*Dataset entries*
--- START ---
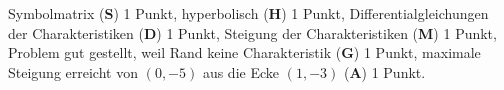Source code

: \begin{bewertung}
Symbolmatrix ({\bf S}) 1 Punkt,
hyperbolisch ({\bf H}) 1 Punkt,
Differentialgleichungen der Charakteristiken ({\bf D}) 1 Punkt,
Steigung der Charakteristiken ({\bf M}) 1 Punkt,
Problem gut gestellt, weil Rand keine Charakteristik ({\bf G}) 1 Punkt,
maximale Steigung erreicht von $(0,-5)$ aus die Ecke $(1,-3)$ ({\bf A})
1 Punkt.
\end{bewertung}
--- END ---
--- START ---
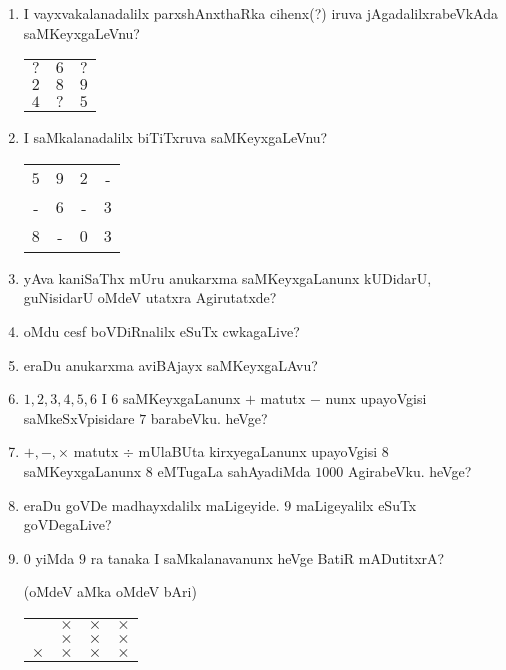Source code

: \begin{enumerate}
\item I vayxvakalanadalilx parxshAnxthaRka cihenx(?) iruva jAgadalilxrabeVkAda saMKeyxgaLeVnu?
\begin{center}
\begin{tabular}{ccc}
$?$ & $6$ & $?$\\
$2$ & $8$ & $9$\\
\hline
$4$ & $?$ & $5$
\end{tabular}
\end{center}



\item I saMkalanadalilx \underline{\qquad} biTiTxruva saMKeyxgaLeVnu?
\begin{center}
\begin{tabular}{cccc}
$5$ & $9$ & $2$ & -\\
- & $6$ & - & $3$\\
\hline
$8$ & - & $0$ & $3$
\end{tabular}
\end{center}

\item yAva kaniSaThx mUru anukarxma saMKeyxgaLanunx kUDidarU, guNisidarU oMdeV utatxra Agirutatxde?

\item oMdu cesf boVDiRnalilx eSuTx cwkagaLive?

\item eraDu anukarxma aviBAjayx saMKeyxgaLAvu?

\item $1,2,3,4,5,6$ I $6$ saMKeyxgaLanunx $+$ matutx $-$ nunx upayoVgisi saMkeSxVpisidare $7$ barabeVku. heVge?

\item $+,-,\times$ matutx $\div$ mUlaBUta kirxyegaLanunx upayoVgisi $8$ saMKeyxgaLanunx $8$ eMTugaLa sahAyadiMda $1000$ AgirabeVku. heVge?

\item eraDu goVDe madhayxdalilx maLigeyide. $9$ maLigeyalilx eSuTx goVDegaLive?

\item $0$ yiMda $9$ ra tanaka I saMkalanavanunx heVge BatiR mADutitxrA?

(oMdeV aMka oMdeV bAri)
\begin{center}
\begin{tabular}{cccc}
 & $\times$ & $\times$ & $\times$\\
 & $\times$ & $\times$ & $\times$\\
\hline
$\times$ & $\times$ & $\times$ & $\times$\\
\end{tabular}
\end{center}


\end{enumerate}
--- END ---
--- START ---
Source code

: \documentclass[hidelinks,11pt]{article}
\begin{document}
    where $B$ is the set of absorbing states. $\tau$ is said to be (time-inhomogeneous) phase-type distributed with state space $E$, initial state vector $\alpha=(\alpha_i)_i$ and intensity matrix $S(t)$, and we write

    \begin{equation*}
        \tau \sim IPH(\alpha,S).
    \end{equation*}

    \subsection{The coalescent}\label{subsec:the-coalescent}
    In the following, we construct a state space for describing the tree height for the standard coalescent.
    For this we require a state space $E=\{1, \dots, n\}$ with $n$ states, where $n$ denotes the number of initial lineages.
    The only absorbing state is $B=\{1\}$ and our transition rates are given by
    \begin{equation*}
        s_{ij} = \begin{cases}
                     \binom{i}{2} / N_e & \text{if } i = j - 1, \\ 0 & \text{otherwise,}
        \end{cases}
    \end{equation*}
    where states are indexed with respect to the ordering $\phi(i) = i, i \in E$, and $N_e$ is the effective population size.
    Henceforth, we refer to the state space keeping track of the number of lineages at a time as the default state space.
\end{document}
--- END ---
Each line of the data that includes "matutx" should be copied.

*Answer box*
\item $1,2,3,4,5,6$ I $6$ saMKeyxgaLanunx $+$ matutx $-$ nunx upayoVgisi saMkeSxVpisidare $7$ barabeVku. heVge?
\item $+,-,\times$ matutx $\div$ mUlaBUta kirxyegaLanunx upayoVgisi $8$ saMKeyxgaLanunx $8$ eMTugaLa sahAyadiMda $1000$ AgirabeVku. heVge?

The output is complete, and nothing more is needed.